I achieved my Ph.D. under Prof. Kee Soon Kim at Hanyang University, Korea. I started patch clamp experiments on gastrointestinal smooth muscle cells at Kyushu University, Japan, under the supervision of Prof. Kuriyama. I have always had a lot of interest in the spontaneous electrical rhythmicity of the gastrointestinal tract. I met Dr. Kenton M. Sanders in 1991. I then moved to Dr. Sanders lab at the University of Nevada, Reno in 1992.

The research in our laboratory is aimed at investigating the electrical activity of colonic myocytes and ICC. In the laboratory the patch clamp and Ca2+ imaging techniques are utilized to study cultured or freshly dispersed ICC? or gastrointestinal myocytes.

The main aims of the study are to understand: 1) the mechanisms of spontaneous rhythmicity in ICC, 2) the intracellular signaling pathways by enteric neurotransmitters, and 3) the physiological meaning of intracellular Ca2+ puff and it regulation.

I have worked mainly on the research of the properties on the delayed rectifier K+ channels, KATP, Ca2+-activted small conductance K+ channels, A-type channels and inwardly rectifying K+ channels and their regulations in colonic myocytes with the collaboration of Dr.
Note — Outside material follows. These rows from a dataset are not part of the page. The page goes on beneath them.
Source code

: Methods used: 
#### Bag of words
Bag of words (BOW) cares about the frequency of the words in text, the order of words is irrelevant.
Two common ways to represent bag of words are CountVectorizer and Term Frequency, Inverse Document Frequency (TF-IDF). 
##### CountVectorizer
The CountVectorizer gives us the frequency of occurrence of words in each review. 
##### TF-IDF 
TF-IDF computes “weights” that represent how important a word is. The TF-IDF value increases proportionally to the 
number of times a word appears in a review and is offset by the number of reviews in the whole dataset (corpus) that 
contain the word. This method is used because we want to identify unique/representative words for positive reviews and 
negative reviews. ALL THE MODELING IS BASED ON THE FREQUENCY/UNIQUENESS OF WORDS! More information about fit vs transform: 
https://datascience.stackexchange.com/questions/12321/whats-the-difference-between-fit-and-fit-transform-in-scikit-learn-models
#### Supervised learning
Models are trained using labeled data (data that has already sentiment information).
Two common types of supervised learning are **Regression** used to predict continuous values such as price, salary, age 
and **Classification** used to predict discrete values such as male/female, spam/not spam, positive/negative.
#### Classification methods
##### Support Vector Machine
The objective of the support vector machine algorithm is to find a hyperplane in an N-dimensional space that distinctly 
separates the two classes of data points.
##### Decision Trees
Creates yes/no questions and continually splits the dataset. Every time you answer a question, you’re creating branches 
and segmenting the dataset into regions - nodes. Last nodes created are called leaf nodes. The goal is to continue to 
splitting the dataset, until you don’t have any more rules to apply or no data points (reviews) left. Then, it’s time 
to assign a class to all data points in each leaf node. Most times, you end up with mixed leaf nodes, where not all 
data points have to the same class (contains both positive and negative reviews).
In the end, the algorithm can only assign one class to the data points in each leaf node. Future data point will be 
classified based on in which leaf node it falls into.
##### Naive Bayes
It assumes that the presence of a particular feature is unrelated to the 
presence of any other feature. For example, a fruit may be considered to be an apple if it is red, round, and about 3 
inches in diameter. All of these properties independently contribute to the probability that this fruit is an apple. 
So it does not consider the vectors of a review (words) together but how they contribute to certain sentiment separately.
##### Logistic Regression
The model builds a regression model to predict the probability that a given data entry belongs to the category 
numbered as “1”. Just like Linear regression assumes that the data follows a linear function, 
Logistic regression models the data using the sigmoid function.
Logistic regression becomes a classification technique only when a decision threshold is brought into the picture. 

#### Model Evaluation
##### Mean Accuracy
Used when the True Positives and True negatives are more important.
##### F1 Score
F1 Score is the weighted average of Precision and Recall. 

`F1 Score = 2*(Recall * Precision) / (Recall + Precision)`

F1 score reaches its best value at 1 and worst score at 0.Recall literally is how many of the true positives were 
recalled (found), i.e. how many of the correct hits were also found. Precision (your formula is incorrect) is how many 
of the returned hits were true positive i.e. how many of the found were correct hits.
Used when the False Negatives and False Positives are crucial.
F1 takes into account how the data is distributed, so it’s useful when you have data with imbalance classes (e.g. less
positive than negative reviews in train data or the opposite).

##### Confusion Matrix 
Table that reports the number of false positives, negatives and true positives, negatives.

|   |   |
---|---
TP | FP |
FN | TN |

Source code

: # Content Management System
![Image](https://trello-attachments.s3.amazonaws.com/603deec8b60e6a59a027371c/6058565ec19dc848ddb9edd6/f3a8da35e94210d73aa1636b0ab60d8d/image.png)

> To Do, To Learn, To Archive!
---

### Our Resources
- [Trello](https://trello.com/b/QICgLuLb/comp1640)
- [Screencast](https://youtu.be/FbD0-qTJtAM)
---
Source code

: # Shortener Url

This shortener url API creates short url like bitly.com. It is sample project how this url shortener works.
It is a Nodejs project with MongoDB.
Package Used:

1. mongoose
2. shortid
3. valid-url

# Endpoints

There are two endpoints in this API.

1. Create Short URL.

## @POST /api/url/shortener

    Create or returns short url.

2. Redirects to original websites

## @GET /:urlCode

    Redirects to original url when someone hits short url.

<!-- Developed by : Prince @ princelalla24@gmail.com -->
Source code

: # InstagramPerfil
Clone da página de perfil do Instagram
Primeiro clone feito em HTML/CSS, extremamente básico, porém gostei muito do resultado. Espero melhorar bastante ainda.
James L. Kenyon. Dr. Burton Horowitz has also cloned and expressed many potassium channels in oocytes and mammalian cell line in order to compare expressed and native channel characteristics. Recently I have been studying the role of Ca2+/calmodulin kinase and K+ channel regulation with Dr. Brian A. Perrino.

In 1996 Dr. Sean M. Ward developed an ICC culturing technique and I recorded spontaneous electrical activity from cultured ICC?. This will give us a better insight into the pacemaker role of ICC. ICC can also be controlled by enteric neuronal stimulation and therefore it will be a very important tool in solving the gastrointestinal response to this stimulation.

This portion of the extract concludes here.